### [WHAT THE TASK REQUIRES]
Every line from the opening of the records to the line with "przedstawiająca wiadomości e-mail" should be restated exactly, with both ends included and the pictures left out.

(Stored data)
● ● ● ● ● ● ●
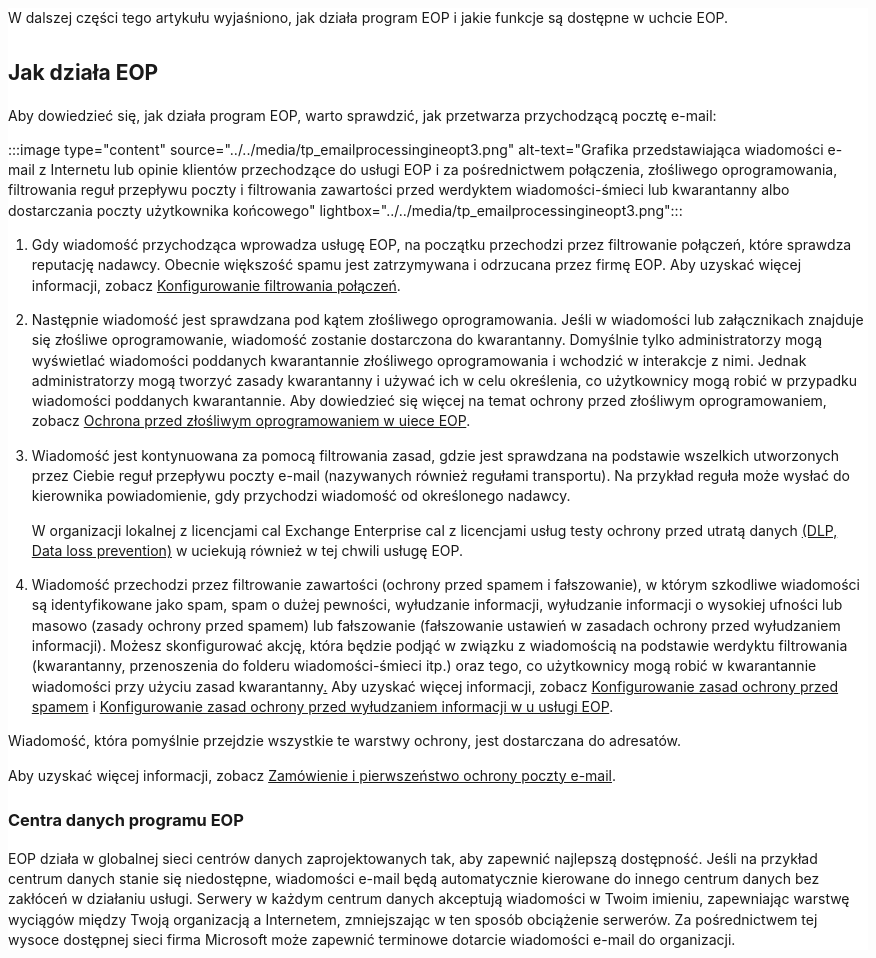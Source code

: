 W dalszej części tego artykułu wyjaśniono, jak działa program EOP i jakie funkcje są dostępne w uchcie EOP.

## <a name="how-eop-works"></a>Jak działa EOP

Aby dowiedzieć się, jak działa program EOP, warto sprawdzić, jak przetwarza przychodzącą pocztę e-mail:

:::image type="content" source="../../media/tp_emailprocessingineopt3.png" alt-text="Grafika przedstawiająca wiadomości e-mail z Internetu lub opinie klientów przechodzące do usługi EOP i za pośrednictwem połączenia, złośliwego oprogramowania, filtrowania reguł przepływu poczty i filtrowania zawartości przed werdyktem wiadomości-śmieci lub kwarantanny albo dostarczania poczty użytkownika końcowego" lightbox="../../media/tp_emailprocessingineopt3.png":::

1. Gdy wiadomość przychodząca wprowadza usługę EOP, na początku przechodzi przez filtrowanie połączeń, które sprawdza reputację nadawcy. Obecnie większość spamu jest zatrzymywana i odrzucana przez firmę EOP. Aby uzyskać więcej informacji, zobacz [Konfigurowanie filtrowania połączeń](configure-the-connection-filter-policy.md).

2. Następnie wiadomość jest sprawdzana pod kątem złośliwego oprogramowania. Jeśli w wiadomości lub załącznikach znajduje się złośliwe oprogramowanie, wiadomość zostanie dostarczona do kwarantanny. Domyślnie tylko administratorzy mogą wyświetlać wiadomości poddanych kwarantannie złośliwego oprogramowania i wchodzić w interakcje z nimi. Jednak administratorzy mogą tworzyć zasady kwarantanny [](quarantine-policies.md) i używać ich w celu określenia, co użytkownicy mogą robić w przypadku wiadomości poddanych kwarantannie. Aby dowiedzieć się więcej na temat ochrony przed złośliwym oprogramowaniem, zobacz [Ochrona przed złośliwym oprogramowaniem w uiece EOP](anti-malware-protection.md).

3. Wiadomość jest kontynuowana za pomocą filtrowania zasad, gdzie jest sprawdzana na podstawie wszelkich utworzonych przez Ciebie reguł przepływu poczty e-mail (nazywanych również regułami transportu). Na przykład reguła może wysłać do kierownika powiadomienie, gdy przychodzi wiadomość od określonego nadawcy.

   W organizacji lokalnej z licencjami cal Exchange Enterprise cal z licencjami usług testy ochrony przed utratą danych [(DLP, Data loss prevention)](/exchange/security-and-compliance/data-loss-prevention/data-loss-prevention) w uciekują również w tej chwili usługę EOP.

4. Wiadomość przechodzi przez filtrowanie zawartości (ochrony przed spamem i fałszowanie), w którym szkodliwe wiadomości są identyfikowane jako spam, spam o dużej pewności, wyłudzanie informacji, wyłudzanie informacji o wysokiej ufności lub masowo (zasady ochrony przed spamem) lub fałszowanie (fałszowanie ustawień w zasadach ochrony przed wyłudzaniem informacji). Możesz skonfigurować akcję, która będzie podjąć w związku z wiadomością na podstawie werdyktu filtrowania (kwarantanny, przenoszenia do folderu wiadomości-śmieci itp.) oraz tego, co użytkownicy mogą robić w kwarantannie wiadomości przy użyciu zasad kwarantanny[.](quarantine-policies.md) Aby uzyskać więcej informacji, zobacz [Konfigurowanie zasad ochrony przed spamem](configure-your-spam-filter-policies.md) i [Konfigurowanie zasad ochrony przed wyłudzaniem informacji w u usługi EOP](configure-anti-phishing-policies-eop.md).

Wiadomość, która pomyślnie przejdzie wszystkie te warstwy ochrony, jest dostarczana do adresatów.

Aby uzyskać więcej informacji, zobacz [Zamówienie i pierwszeństwo ochrony poczty e-mail](how-policies-and-protections-are-combined.md).

### <a name="eop-datacenters"></a>Centra danych programu EOP

EOP działa w globalnej sieci centrów danych zaprojektowanych tak, aby zapewnić najlepszą dostępność. Jeśli na przykład centrum danych stanie się niedostępne, wiadomości e-mail będą automatycznie kierowane do innego centrum danych bez zakłóceń w działaniu usługi. Serwery w każdym centrum danych akceptują wiadomości w Twoim imieniu, zapewniając warstwę wyciągów między Twoją organizacją a Internetem, zmniejszając w ten sposób obciążenie serwerów. Za pośrednictwem tej wysoce dostępnej sieci firma Microsoft może zapewnić terminowe dotarcie wiadomości e-mail do organizacji.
● ● ● ● ● ● ●
### [WRITTEN ANSWER]
Source code

: W dalszej części tego artykułu wyjaśniono, jak działa program EOP i jakie funkcje są dostępne w uchcie EOP.

## <a name="how-eop-works"></a>Jak działa EOP

Aby dowiedzieć się, jak działa program EOP, warto sprawdzić, jak przetwarza przychodzącą pocztę e-mail:

:::image type="content" source="../../media/tp_emailprocessingineopt3.png" alt-text="Grafika przedstawiająca wiadomości e-mail z Internetu lub opinie klientów przechodzące do usługi EOP i za pośrednictwem połączenia, złośliwego oprogramowania, filtrowania reguł przepływu poczty i filtrowania zawartości przed werdyktem wiadomości-śmieci lub kwarantanny albo dostarczania poczty użytkownika końcowego" lightbox="../../media/tp_emailprocessingineopt3.png":::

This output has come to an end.